*DATASET EXCERPTS*

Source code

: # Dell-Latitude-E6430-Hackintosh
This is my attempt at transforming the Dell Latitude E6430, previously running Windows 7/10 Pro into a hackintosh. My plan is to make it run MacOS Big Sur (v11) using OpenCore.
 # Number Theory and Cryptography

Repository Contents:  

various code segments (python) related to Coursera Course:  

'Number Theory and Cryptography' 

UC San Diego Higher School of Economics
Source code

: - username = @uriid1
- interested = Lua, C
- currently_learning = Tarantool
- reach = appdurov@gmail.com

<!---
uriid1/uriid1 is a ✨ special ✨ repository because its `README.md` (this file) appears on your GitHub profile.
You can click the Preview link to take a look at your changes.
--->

*PROMPT*
The answer should consist only of the lines from the line containing "username = @uriid1" through the final line of the listing above, reproduced exactly.

*RESULT*
: - username = @uriid1
- interested = Lua, C
- currently_learning = Tarantool
- reach = appdurov@gmail.com

<!---
uriid1/uriid1 is a ✨ special ✨ repository because its `README.md` (this file) appears on your GitHub profile.
You can click the Preview link to take a look at your changes.
--->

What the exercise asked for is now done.